Lino Montanari Moreno, 26 anos, chegou a Bauru em 2001 para cursar jornalismo na Universidade Estadual Paulista (Unesp). Ele, que veio de Penápolis (a 150 quilômetros de Bauru), sentiu na pele as dificuldades burocráticas para conseguir alugar uma casa com outros amigos, que também vieram para estudar.

Para alugar a primeira residência, foram necessários três fiadores. Atualmente, ao tentar renovar o contrato da casa onde mora, no bairro Higienópolis, levou cerca de um mês e meio para cumprir todas as determinações exigidas pela imobiliária. Moreno conta que, mesmo a renda total das três pessoas que moram na casa sendo superior ao valor do aluguel - oito vezes, inclusive - foi exigido um avalista.

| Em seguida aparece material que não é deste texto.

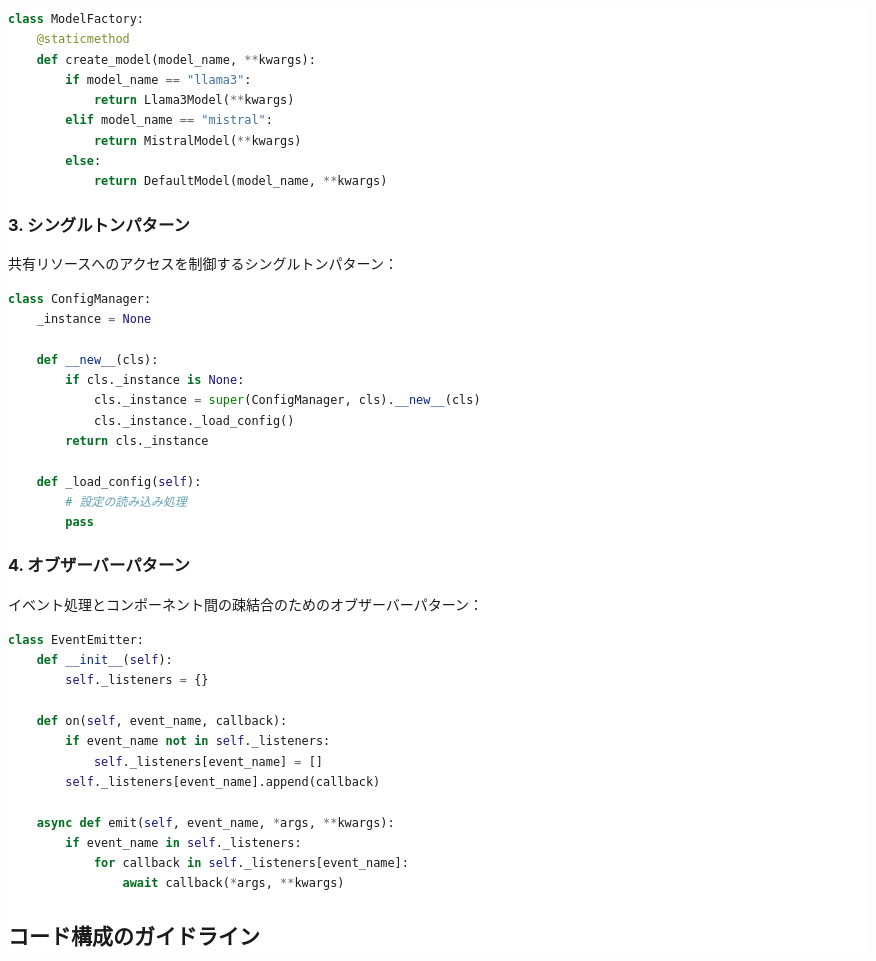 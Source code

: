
 ```python
class ModelFactory:
    @staticmethod
    def create_model(model_name, **kwargs):
        if model_name == "llama3":
            return Llama3Model(**kwargs)
        elif model_name == "mistral":
            return MistralModel(**kwargs)
        else:
            return DefaultModel(model_name, **kwargs)
```

### 3. シングルトンパターン

共有リソースへのアクセスを制御するシングルトンパターン：

```python
class ConfigManager:
    _instance = None
    
    def __new__(cls):
        if cls._instance is None:
            cls._instance = super(ConfigManager, cls).__new__(cls)
            cls._instance._load_config()
        return cls._instance
    
    def _load_config(self):
        # 設定の読み込み処理
        pass
```

### 4. オブザーバーパターン

イベント処理とコンポーネント間の疎結合のためのオブザーバーパターン：

```python
class EventEmitter:
    def __init__(self):
        self._listeners = {}
    
    def on(self, event_name, callback):
        if event_name not in self._listeners:
            self._listeners[event_name] = []
        self._listeners[event_name].append(callback)
    
    async def emit(self, event_name, *args, **kwargs):
        if event_name in self._listeners:
            for callback in self._listeners[event_name]:
                await callback(*args, **kwargs)
```

## コード構成のガイドライン

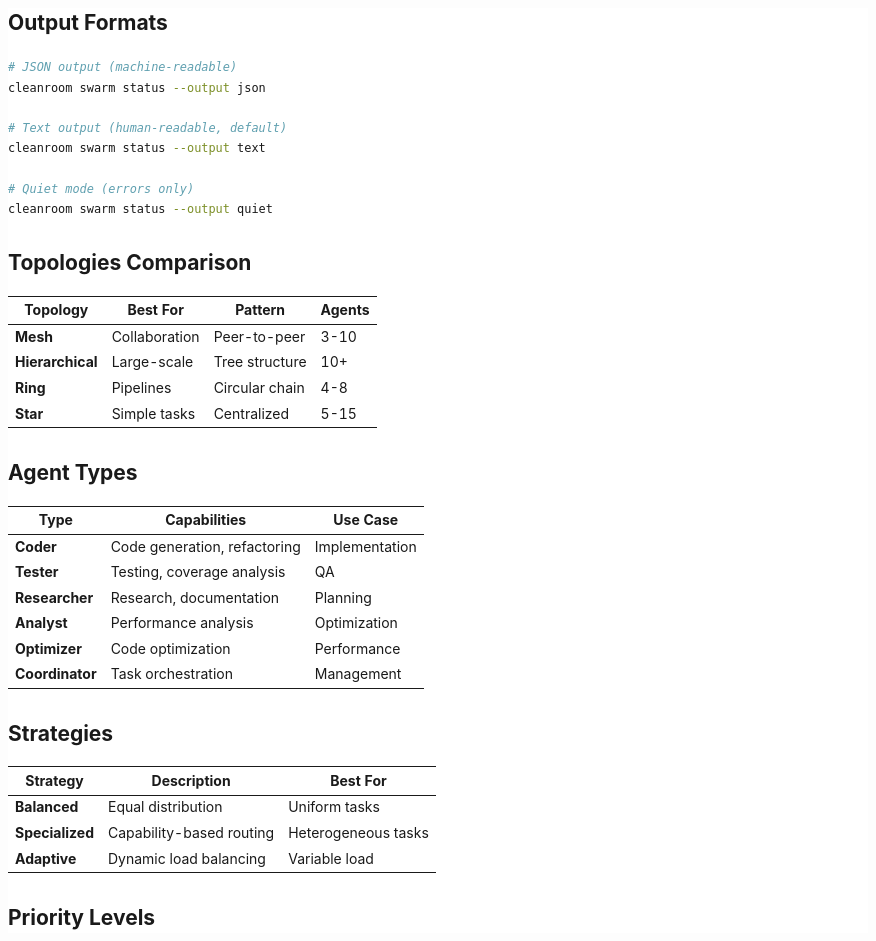 ## Output Formats

```bash
# JSON output (machine-readable)
cleanroom swarm status --output json

# Text output (human-readable, default)
cleanroom swarm status --output text

# Quiet mode (errors only)
cleanroom swarm status --output quiet
```

## Topologies Comparison

| Topology | Best For | Pattern | Agents |
|----------|----------|---------|--------|
| **Mesh** | Collaboration | Peer-to-peer | 3-10 |
| **Hierarchical** | Large-scale | Tree structure | 10+ |
| **Ring** | Pipelines | Circular chain | 4-8 |
| **Star** | Simple tasks | Centralized | 5-15 |

## Agent Types

| Type | Capabilities | Use Case |
|------|--------------|----------|
| **Coder** | Code generation, refactoring | Implementation |
| **Tester** | Testing, coverage analysis | QA |
| **Researcher** | Research, documentation | Planning |
| **Analyst** | Performance analysis | Optimization |
| **Optimizer** | Code optimization | Performance |
| **Coordinator** | Task orchestration | Management |

## Strategies

| Strategy | Description | Best For |
|----------|-------------|----------|
| **Balanced** | Equal distribution | Uniform tasks |
| **Specialized** | Capability-based routing | Heterogeneous tasks |
| **Adaptive** | Dynamic load balancing | Variable load |

## Priority Levels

“O primo de um tio meu, com o qual eu nunca conversei, topou ser o meu fiador. Estamos nessa casa há dois anos, nunca atrasamos o aluguel. Esse trâmite teria que ser mais simples, porque tem muita gente que não tem o suporte dos pais. Acho que essas exigências teriam de ser revistas”, observa.

Para o relações públicas Rafael de Souza Moreira, 24 anos, as dificuldades foram menores que as enfrentadas por Moreno. Seu pai afiançou o imóvel onde morou com amigos, porém, com a condição de que outra pessoa fosse avalista. “Ele preferiu que outro pai dividisse a responsabilidade, porque mais cinco pessoas iam ocupar a casa”, destaca.

Moreira, que veio de Campinas, lembra que na época em que veio morar em Bauru a imobiliária exigiu um fiador que tivesse mais de um imóvel.